中学生の頃に憧れなかったと言えば嘘になる、異世界召喚。もしかして、世界の危機に召喚された俺が何かの才能に目覚めて俺TUEEEEE展開とか、女の子いっぱい惚れさせちゃってハーレム展開とかあるかもと年甲斐もなく胸踊らせていると、淡々とした女性の声が響いた。
「ランク1のサーヴァントですね。通常の労働ならともかく、フィーネさんの目的であるダンジョン探索には適さないかと。売却した際の相場は銅貨40枚となっていますが、どうなさいますか?」
女性の言葉に浮ついていた気持ちと血の気が引いていく。
(なんだこれ………なにがどうなってるんだ?)
売却とはどういう意味か。この状況は何なのか。どうして俺がここにいるのか。そもそもここがどこなのか。尋ねたい事は沢山あるけど、何を聞けばいいのか分からなくて口がパクパクと動くだけで言葉が出ない。
「売却はしません!」
「畏まりました」
未だに状況が飲み込めていない俺を他所に、少女がそう宣言し俺の目の前まで歩み寄る。そして手を差し出してきた。
「あたしがあんたの契約者。これからよろしく」
「あ、うん。よろしく………お願いします」
きっとこの手を取るしかしか選択肢はないのだと理解し、その手を握る。
「あたしはフィーネ。あんたは?」
「杉浦祐悟です」
「スギウラユーゴ?変わった名前ね」
「あー………、杉浦は名字で祐悟が名前です」
「へー。あんたって名字持ってるんだ。始めて見た。まあ、どうでもいいか。それじゃ、ユーゴ行くよ」
そう言ってフィーネは俺の手を引っ張り、座りっぱなしだった俺を立ち上がらせる。自分よりずっと小さい女の子に名前を呼び捨てにされるのにムズ痒さを感じるが、もしここがファンタジーな世界なら幼く見えても俺よりずっと年上だったりする可能性がある。それに『契約者』と言ったことから、どう考えても俺より上の立場であることは明らか。とりあえず丁寧に接した方が無難だろう。
「えっと、フィーネ、さん、いや、様?」
「フィーネでいいよ。それとそんなに畏まらないで、気持ち悪いし」
「わかりま………わかった。フィーネ」
「それで何?」
「その、これからどこに行くんだ?」
「もちろんダンジョンだよ!」
そう言ってフィーネは俺の手を掴んだまま歩き出す。最初に気づかなかったがフィーネ達が立っていた側の壁にドアがあったらしく、そこから外に出た。

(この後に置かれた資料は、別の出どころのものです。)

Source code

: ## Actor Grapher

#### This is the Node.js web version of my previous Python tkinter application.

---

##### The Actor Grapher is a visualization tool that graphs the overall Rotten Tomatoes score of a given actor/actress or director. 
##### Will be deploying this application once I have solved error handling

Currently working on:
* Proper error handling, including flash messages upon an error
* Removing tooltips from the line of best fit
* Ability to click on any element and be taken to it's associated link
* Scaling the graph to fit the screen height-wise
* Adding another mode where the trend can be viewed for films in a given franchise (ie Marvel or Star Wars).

出た先は廊下になっていて、左右に出てきたドアと同じ意匠のドアが等間隔に並んでいる。廊下をフィーネに引っ張られるまま進むと、待合室のような大きな部屋に出た。結構な人数がいて、いわゆるギルド的な場所なのかと感じるが、細かく観察する時間もなく建物の外へ連れ出された。
外に出た瞬間、照りつける太陽の日差しに思わず目を細める。
「早く行くよ!」
「あ、ああ」
そう言って駆け足になるフィーネに歩調を合わせながらキョロキョロと周囲を観察する。ヨーロッパより西アジアな雰囲気の建物が並んでいて、人通りも多い。その多くが現代日本にはあり得ないような奇抜な色をしている。行き交う人々の中にポツポツとファンタジー作品で描かれるような戦士や魔法使いといった服装をしている人がいる。
乾いた風が肌を撫でる感覚、初めての空気の匂い、そしてこの街の光景、それら全てに今自分が別世界にいる事が現実だと実感させられた。